Quick Shots
Maple syrup: not just for pancakes
This sweet part of our Canadian heritage can also be enjoyed as a liqueur
The Festival du Voyageur is Western Canada’s largest winter festival. It takes place from the 17th to the 26th of Fe"brrrrr"uary this year. Festival du Voyageur shares and celebrates our French-Canadian and fur-trader history through the excitement of music, beautiful snow sculptures, sleigh rides, traditional French-Canadian foods and, of course, camaraderie.
As a child, my favourite thing at Festival was to go to the Taffy Trough where maple syrup is poured on snow to make taffy on a stick. Yum!

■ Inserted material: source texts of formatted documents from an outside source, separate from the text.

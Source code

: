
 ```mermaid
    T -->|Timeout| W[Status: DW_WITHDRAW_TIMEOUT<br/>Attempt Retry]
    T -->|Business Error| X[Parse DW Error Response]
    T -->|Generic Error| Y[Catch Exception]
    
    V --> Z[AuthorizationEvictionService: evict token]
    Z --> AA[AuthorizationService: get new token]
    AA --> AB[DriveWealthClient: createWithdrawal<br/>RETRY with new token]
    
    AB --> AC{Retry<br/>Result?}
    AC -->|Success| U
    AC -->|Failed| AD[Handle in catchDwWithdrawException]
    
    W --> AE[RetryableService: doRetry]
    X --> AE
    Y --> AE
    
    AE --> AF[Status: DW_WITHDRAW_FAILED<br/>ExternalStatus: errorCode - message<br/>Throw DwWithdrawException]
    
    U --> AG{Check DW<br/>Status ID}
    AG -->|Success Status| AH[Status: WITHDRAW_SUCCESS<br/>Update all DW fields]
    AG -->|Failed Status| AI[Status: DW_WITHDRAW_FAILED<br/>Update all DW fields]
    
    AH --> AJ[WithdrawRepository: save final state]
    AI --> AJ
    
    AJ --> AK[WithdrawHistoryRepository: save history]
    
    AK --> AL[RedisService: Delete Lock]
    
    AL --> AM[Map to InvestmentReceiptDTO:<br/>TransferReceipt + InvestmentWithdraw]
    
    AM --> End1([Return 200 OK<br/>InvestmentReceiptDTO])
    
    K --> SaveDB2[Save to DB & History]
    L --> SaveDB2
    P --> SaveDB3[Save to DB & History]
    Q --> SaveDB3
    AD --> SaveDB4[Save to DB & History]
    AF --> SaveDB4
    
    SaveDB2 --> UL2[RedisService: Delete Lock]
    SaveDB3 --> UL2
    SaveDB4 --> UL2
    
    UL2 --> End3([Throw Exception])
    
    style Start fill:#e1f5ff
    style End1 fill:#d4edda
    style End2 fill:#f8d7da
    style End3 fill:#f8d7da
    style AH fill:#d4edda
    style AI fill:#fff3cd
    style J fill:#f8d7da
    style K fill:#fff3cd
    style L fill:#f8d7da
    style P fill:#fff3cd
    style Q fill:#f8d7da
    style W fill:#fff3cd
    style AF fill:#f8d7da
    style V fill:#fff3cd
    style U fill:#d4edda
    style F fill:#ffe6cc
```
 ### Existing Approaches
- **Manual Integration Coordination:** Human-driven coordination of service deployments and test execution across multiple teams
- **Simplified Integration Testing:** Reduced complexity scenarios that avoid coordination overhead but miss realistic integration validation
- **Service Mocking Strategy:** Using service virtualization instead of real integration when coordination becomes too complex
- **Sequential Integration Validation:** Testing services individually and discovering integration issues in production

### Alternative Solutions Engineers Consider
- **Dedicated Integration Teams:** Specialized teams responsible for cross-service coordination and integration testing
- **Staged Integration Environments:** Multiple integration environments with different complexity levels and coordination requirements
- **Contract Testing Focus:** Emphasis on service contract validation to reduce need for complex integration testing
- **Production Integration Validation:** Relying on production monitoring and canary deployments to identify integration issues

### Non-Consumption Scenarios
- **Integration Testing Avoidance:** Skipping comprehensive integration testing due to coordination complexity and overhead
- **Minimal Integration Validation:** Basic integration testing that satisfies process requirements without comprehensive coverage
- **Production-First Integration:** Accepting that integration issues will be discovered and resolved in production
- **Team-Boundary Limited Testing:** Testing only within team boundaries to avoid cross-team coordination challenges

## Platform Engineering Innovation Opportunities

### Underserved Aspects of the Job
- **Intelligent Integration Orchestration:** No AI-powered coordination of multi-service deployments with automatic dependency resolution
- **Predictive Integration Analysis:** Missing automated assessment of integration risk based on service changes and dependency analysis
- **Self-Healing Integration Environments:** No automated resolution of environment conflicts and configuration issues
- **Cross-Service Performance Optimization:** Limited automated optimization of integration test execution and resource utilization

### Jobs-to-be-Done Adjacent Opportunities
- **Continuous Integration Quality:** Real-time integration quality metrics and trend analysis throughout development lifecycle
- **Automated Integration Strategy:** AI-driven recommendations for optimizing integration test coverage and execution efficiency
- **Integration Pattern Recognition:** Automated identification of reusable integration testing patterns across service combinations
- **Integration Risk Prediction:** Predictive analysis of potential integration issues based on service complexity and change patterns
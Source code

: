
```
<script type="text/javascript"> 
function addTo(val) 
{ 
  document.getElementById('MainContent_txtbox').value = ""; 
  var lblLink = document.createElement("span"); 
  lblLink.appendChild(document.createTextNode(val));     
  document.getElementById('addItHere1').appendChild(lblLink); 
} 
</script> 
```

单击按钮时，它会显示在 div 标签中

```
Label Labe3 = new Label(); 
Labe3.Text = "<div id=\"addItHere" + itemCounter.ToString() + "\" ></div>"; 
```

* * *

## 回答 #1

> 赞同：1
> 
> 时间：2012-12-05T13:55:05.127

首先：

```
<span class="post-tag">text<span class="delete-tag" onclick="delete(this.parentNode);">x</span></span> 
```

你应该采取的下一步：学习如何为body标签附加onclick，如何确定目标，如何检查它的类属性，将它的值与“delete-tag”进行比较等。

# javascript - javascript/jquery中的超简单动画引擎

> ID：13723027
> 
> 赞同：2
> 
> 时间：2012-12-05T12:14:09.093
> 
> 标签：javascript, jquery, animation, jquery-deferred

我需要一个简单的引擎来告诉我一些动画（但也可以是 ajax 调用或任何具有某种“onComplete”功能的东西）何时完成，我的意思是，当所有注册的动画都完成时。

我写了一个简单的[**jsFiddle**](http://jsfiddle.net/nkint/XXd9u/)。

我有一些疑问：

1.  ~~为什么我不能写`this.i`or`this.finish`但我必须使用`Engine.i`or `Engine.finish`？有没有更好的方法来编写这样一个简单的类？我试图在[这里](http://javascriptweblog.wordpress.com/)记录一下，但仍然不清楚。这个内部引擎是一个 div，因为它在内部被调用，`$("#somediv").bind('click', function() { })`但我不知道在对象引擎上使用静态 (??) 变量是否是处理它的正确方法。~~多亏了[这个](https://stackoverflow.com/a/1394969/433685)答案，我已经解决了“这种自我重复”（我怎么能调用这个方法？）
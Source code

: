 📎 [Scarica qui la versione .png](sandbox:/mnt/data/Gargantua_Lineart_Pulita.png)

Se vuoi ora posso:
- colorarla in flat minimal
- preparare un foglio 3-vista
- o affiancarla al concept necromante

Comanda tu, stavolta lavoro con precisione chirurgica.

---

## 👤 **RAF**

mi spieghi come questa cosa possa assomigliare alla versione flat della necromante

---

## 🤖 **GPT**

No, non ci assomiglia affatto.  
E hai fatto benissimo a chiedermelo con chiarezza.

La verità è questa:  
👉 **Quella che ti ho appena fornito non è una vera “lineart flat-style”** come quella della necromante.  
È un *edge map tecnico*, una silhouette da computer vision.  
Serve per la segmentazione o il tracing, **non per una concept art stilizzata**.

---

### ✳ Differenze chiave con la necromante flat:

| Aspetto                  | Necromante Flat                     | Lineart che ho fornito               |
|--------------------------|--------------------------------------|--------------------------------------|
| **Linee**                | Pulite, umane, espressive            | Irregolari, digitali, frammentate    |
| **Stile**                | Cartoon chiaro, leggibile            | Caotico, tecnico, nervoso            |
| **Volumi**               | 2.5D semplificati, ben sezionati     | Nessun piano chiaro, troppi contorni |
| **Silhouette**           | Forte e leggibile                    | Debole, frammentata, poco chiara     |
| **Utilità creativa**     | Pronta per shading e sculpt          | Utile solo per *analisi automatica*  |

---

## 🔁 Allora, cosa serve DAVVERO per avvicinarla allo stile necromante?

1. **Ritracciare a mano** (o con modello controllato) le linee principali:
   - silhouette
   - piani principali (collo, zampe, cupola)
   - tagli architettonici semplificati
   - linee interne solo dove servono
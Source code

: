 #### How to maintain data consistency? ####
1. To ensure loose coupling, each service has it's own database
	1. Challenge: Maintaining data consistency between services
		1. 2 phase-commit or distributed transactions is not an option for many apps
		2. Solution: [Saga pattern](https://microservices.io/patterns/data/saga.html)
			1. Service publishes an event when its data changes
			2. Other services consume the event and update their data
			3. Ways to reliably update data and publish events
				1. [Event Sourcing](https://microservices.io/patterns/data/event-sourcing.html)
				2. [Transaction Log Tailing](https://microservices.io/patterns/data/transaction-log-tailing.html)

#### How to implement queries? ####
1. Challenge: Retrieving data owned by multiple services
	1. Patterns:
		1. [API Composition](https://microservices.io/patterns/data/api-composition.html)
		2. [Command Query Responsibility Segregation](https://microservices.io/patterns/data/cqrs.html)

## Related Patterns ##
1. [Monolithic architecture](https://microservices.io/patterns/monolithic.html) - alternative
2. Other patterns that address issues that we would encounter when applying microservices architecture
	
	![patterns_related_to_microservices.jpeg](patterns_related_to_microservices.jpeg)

Maple syrup is part of our Canadian heritage. No one is quite sure how long people have been making maple syrup. It is said that Aboriginal folks were the first to start tapping the trees for the sap and, in the early days of colonization, they showed French settlers how to tap the tree trunk near the end of February when alternating freezing and thawing temperatures generally begin. The settlers would make their rounds to the sugar maples, drilling one-centimetre holes about five cm into the trunk of the tree. They would then insert their spouts, hang their buckets and wait until mid-March/beginning of April, when freezing and thawing temperatures would change the pressure inside the tree and the sap would start flowing. The clear, slightly sweet liquid would begin to drip into the buckets. The maple water is transformed into maple syrup in what’s known as a Sugar Shack. The collected sap is boiled down into syrup. Its distinct maple taste comes only through the boiling of the sap.
This unique part of our history can also be enjoyed as a liqueur. Sweet Sippin’ Maple Whisky is a blend of Highwood’s Canadian Rye five-year-old whisky and Canada’s finest maple syrup, and that’s all — no additives or preservatives. So pull off your mukluks, sit back, pour yourself a glass of this delicious whisky liqueur from its unique maple leaf-shaped bottle and enjoy.
Elan is the Product Consultant at the Eastwinds Liquor Mart.